Je regarde mon nom et mon prénom sur la page de garde  de mon blog - et je m'étonne : quel rapport, me dis-je, entre ce que je suis en moi et pour moi, et ces lettres, ces syllabes, ces inanités sonores, censées me représenter en vérité ? Si l'on m'avait affublé d'un autre nom, d'un autre prénom - ceux que je porte m'ayant toujours semblé inadéquats - si je m'appelais Dupond ou Dupont, ou Grant ou Sternberg, Antoine ou Stanislas, ma vie aurait-elle été la même ? Quel rapport, en somme, entre l'être que je suis, ou que je m'imagine être, et ces dénominations purement verbales et conventionnelles ?

D'abord, convenons que ces dénominations ne représentent pas, ne figurent pas comme feraient un tableau, un portrait, un miroir. Dans un miroir on se re-connaît : que l'on déteste ou admire cette image, qu'on se laisse séduire ou effrayer, il n'en reste pas moins que, sauf pathologie sévère, on ne doute pas de l'identité de celui qui y est exposé. Je veux bien que l'image déforme, que la droite passe à gauche et que l'on ne voie pas la profondeur, ni l'arrière, mais c'est bien moi que je vois, ce n'est pas un autre : j'y suis, j'y reste, et tant pis pour moi. Chaque matin, me lavant ou me rasant, je retrouve cet autre dans le miroir dont je ne doute pas sérieusement que c'est moi. Pour certains angoissés c'est le seul élément de réassurance dont ils disposent dans l'incertitude universelle, et même si l'image est décevante, ou cruelle, c'est toujours encore le pôle fondateur de l'identité personnelle. Entre moi et l'image du moi il existe un rapport charnel, vivant, trompeur sans doute, car je ne suis pas cette image, mais indiscutable, précieux et nécessaire.

Que serais-je si je ne me reconnaissais plus dans le miroir ? S'ouvre là un abîme de terreur, qui est aussi, en un autre sens, une béance où s'entrevoit la vérité.

Mais les lettres d'un nom, d'un prénom, que représentent-elles ? Leur première fonction est de représenter quelqu'un (quelque-un, un-quelconque) pour les autres, lesquels en décident souverainement, plaquant l'appellation sur l'enfant qui n'a rien demandé, l'affublant d'une désignation patronymique pour le nom de famille, et d'un prénom pour signaler l'individualité, en le distinguant des frères et soeurs, et des autres membres du clan. Et me voilà porteur d'une double assignation que je n'ai pas choisie, qui, par un singulier renversement, est supposé exprimer ma position subjective. On m'a dit que j'étais Untel, et voilà que je me prends pour Untel, fixant mon identité, supposée intrinsèque, sur une identité purement conventionnelle et controuvée.

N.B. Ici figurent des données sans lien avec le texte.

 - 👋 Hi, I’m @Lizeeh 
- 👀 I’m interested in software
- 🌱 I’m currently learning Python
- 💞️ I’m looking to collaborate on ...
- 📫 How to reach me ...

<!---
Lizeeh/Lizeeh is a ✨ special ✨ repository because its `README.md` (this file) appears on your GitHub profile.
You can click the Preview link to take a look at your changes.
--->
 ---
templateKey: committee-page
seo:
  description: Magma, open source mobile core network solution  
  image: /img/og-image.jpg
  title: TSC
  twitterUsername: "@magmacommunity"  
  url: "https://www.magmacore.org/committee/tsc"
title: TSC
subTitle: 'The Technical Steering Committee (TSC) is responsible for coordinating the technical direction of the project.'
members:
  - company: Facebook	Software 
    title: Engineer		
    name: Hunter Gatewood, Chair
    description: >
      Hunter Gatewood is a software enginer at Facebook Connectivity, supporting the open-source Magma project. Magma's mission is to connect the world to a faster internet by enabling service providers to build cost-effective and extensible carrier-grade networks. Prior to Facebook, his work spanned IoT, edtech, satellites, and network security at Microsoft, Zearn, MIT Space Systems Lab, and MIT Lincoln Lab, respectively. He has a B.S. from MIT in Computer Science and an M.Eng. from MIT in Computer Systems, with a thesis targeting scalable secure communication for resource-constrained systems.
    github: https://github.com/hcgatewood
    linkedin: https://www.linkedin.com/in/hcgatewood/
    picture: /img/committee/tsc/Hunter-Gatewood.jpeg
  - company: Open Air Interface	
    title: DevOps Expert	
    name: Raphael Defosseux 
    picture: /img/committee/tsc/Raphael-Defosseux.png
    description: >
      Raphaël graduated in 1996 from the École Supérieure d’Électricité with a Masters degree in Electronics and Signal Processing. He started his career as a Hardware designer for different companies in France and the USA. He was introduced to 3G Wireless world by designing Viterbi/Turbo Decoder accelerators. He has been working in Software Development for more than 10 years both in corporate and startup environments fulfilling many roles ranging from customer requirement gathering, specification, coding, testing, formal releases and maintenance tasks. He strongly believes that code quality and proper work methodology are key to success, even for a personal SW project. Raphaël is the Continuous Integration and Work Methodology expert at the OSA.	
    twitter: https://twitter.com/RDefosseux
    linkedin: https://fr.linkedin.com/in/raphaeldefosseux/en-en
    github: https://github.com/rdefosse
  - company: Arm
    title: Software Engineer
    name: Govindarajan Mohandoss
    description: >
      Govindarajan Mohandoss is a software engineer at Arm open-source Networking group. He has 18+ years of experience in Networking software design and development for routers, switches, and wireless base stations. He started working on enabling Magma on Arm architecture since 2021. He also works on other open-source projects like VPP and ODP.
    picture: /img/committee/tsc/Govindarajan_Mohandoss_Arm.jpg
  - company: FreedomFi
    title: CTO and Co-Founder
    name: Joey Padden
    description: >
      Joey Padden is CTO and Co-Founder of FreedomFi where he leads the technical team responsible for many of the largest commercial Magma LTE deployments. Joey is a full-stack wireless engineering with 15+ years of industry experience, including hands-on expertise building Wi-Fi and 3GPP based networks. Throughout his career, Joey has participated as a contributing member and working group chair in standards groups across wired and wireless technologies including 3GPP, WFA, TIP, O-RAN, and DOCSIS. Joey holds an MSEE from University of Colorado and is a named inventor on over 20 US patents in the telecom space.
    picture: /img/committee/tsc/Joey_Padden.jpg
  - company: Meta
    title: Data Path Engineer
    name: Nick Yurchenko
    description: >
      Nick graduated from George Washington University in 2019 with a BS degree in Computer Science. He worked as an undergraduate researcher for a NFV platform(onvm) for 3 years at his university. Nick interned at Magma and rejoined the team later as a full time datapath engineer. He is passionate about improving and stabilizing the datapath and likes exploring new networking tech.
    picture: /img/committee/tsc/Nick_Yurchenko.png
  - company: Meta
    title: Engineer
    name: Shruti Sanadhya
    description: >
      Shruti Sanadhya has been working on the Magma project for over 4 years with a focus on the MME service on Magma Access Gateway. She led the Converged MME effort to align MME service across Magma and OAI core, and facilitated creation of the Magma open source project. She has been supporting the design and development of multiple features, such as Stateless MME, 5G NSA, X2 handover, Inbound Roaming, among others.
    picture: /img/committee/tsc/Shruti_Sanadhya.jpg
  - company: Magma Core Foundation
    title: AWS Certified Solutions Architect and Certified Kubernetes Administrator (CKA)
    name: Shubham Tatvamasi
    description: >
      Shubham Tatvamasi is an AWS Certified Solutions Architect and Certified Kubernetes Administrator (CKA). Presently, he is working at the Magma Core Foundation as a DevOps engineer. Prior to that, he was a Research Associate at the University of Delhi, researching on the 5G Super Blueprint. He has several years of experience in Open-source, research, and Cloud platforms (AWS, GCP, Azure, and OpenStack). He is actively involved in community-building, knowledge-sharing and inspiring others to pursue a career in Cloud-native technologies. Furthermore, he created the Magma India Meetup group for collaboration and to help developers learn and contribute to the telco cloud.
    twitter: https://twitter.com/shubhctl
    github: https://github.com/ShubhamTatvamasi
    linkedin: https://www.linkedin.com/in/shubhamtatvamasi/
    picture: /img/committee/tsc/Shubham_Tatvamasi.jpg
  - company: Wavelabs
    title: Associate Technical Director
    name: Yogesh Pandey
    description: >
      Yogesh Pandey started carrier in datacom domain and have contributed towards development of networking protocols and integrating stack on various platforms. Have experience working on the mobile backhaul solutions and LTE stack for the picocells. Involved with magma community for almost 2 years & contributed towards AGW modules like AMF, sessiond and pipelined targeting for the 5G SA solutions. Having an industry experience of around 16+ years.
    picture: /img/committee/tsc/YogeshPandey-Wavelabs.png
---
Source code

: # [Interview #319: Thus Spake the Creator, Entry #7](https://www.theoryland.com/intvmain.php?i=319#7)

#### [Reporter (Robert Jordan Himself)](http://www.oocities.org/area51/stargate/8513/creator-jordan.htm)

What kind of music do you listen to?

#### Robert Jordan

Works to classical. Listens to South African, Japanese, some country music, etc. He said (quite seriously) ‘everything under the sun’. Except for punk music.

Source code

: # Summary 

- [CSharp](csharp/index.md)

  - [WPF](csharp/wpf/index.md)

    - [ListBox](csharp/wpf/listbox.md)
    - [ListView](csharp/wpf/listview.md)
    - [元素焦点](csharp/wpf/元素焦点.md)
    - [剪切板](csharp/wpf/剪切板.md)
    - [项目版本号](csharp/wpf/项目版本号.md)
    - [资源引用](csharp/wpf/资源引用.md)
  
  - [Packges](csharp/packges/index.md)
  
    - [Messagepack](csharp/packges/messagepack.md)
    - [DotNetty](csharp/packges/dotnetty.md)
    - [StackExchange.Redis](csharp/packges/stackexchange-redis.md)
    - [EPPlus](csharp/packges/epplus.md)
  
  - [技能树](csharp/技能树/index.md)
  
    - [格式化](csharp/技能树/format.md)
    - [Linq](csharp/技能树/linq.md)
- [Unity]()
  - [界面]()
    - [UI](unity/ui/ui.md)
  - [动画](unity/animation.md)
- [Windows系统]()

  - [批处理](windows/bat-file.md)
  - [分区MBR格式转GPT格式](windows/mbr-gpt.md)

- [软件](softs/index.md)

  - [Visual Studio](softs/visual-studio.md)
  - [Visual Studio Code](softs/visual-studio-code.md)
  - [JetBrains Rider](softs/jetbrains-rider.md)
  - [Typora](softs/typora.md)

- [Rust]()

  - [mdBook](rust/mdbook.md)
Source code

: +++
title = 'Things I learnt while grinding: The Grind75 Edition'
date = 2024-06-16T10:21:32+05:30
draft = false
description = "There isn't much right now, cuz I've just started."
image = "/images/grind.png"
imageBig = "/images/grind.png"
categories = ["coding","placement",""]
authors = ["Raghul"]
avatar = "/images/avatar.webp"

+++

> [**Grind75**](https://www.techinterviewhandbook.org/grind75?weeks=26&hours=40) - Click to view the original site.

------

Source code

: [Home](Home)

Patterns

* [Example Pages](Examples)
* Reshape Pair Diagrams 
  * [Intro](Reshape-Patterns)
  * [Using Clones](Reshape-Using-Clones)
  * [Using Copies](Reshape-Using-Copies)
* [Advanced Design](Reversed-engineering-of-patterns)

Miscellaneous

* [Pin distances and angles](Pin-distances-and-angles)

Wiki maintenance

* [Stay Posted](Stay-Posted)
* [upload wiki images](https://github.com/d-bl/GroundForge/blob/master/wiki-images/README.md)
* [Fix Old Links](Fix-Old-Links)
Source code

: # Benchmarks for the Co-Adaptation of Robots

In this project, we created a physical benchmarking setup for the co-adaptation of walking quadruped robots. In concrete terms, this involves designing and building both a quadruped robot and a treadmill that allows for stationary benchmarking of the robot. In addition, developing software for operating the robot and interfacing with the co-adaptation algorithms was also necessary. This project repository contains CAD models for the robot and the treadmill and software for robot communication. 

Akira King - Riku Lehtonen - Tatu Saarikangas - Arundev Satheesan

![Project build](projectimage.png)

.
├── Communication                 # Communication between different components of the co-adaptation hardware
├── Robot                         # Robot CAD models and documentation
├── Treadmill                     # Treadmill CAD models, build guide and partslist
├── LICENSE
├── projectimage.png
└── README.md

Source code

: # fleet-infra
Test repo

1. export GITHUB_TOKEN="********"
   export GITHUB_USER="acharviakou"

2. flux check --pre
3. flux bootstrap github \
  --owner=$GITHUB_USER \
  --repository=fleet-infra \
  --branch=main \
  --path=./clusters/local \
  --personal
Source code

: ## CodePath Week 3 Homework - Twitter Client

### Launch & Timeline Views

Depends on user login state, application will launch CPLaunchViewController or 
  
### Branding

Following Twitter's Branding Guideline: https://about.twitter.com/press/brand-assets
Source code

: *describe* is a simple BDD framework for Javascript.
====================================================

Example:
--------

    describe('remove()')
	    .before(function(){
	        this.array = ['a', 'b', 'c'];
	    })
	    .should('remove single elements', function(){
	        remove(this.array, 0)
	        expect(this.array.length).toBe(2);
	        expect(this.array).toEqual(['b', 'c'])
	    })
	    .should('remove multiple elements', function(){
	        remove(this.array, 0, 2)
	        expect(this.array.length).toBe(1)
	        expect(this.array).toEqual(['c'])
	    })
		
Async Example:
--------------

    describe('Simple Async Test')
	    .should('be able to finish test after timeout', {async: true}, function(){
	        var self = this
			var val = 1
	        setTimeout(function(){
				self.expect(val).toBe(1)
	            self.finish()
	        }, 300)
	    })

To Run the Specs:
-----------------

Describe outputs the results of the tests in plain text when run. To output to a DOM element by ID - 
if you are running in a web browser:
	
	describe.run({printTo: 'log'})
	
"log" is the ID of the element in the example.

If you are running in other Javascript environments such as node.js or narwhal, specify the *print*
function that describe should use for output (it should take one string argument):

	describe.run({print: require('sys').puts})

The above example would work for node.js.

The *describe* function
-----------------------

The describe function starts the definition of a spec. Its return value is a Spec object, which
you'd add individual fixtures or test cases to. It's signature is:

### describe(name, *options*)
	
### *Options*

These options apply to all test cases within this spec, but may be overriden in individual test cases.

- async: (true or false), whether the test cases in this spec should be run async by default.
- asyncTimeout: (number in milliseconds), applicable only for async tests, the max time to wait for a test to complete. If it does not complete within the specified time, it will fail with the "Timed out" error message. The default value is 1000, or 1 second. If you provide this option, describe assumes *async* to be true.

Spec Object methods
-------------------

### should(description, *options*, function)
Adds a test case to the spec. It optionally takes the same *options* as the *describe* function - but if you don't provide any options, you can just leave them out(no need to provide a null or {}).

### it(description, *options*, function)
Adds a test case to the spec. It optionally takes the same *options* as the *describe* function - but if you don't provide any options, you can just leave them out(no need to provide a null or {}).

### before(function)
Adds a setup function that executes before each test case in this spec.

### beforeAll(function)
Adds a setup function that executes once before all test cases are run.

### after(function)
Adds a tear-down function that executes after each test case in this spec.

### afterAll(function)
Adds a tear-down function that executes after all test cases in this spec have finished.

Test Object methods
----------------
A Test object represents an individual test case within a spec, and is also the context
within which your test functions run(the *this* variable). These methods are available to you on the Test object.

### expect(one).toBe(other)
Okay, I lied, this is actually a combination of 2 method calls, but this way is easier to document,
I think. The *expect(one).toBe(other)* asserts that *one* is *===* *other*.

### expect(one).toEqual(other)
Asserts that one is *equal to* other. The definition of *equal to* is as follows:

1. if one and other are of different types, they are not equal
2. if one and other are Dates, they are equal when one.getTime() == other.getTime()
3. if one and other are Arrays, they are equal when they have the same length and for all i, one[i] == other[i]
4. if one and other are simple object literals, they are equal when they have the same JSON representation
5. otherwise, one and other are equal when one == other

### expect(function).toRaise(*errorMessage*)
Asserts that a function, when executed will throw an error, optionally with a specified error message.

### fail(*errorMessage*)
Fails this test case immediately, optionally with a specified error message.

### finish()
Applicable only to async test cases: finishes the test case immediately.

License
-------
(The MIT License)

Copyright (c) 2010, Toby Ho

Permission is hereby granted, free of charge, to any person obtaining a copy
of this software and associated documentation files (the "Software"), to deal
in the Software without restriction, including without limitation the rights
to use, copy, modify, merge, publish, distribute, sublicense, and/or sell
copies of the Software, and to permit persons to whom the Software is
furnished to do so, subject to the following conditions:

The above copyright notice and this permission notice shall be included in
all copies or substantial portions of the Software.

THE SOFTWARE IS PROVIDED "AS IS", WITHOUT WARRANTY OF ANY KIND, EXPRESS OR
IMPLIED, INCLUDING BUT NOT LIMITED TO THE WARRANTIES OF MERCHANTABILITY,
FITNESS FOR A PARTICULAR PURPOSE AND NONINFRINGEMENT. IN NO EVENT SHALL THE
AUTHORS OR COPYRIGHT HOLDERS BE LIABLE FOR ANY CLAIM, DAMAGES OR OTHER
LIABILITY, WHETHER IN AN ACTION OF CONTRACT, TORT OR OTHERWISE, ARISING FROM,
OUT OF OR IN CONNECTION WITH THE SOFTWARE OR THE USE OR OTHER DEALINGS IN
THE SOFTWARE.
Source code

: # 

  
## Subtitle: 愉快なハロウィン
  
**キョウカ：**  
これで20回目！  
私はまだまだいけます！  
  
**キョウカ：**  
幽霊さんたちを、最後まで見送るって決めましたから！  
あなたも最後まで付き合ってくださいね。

La chose est assez comique, sauf que ses conséquences ne le sont pas du tout. Songeons aux quolibets qui viendront saluer votre apparition publique. Charles Bovary devient, par dérision, Charbovary. Napoléone, La Paille au nez. Tel autre, de Choucroun devient Choucroute. Sans parler des déformations burlesques ou détestables des prénoms. L'adulte pourra s'en dégager et en sourire, l'enfant en souffre. Ce qui montre bien qu'il a entériné pour son propre compte la valeur propre de la dénomination, s'identifiant à ce mot qui en soi ne signifie rien, signifiant sans signification, qui pourtant, pour les autres comme pour lui, le représente - non certes comme image, mais comme symbole. 

Le symbole sépare et unit, dans un mouvement contrasté. Nom et prénom unissent, à l'être du sujet, la représentation verbale. "Je m'appelle...". Expression remarquable, qui distingue subtilement celui qui appelle, le sujet inconnu, intime, l'être du sujet, et celui qui est appellé, qui par identification est supposé être le même. Mais tout cela nous fait voir que cette unité est problématique, comme, à un autre niveau, est problématique l'unité de celui qui regarde dans le miroir et celui qui y est regardé. Chacun s'efforce, vaille que vaille, de récupérer par un travail psychique considérable, à jamais imparfait, ce qui a été perdu, clivé dans le processus de socialisation.

A l'arrière-plan de toutes ces identifications on est bien obligé de supposer un sujet, quelque instance agissante, que j'ai appellé ici l'être propre du sujet, dont nous ne savons pas grand-chose, inconscient structural que nul savoir ne peut réduire. Un réel psychique en somme, plus important, en  dernière analyse, que toutes nos laborieuses constructions théoriques. Dans leur grande sagesse les Grecs réservaient ce domaine à la connaissance des dieux.